## THE TASK:
The string "system" may appear in lines of the data; report how many lines contain it, with no other output.

## Stored data:
────────

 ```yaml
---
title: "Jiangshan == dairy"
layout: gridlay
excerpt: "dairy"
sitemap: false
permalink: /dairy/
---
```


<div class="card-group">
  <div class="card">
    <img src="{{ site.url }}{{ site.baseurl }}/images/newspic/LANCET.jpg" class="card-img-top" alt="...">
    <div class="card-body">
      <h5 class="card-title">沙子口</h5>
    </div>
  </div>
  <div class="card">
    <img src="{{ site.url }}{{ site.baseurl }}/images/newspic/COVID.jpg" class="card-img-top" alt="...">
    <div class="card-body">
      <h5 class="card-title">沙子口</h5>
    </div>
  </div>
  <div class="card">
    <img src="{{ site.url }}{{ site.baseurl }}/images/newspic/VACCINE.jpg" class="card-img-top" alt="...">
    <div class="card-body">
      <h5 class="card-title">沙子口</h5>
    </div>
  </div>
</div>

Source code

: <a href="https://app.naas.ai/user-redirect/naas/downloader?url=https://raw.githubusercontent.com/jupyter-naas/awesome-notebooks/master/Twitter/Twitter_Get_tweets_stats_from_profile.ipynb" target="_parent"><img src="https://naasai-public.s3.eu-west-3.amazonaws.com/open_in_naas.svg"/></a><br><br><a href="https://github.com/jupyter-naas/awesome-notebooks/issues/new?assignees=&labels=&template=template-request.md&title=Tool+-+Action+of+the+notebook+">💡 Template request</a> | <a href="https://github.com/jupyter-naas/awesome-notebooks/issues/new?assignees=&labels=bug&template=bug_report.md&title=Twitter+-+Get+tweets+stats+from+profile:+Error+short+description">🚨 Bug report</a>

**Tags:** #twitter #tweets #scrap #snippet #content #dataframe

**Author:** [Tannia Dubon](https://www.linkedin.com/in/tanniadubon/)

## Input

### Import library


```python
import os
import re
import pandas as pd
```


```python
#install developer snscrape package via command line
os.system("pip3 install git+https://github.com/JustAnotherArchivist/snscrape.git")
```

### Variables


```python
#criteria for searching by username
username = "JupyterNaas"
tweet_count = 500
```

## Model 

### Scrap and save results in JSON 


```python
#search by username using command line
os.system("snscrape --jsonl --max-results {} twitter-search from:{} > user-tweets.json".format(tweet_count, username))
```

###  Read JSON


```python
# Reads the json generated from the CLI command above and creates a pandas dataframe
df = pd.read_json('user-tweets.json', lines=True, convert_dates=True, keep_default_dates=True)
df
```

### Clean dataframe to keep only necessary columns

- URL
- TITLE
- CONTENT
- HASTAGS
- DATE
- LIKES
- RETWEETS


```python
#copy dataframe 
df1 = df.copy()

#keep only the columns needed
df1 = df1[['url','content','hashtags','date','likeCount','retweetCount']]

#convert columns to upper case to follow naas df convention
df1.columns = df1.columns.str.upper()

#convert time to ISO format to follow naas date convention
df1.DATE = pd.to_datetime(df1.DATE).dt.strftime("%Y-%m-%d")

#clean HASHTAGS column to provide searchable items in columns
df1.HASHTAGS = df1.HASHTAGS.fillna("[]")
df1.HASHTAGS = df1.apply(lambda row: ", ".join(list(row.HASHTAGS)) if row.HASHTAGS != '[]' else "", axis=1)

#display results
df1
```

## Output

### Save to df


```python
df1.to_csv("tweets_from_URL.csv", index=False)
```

────────

## OUTPUT:
2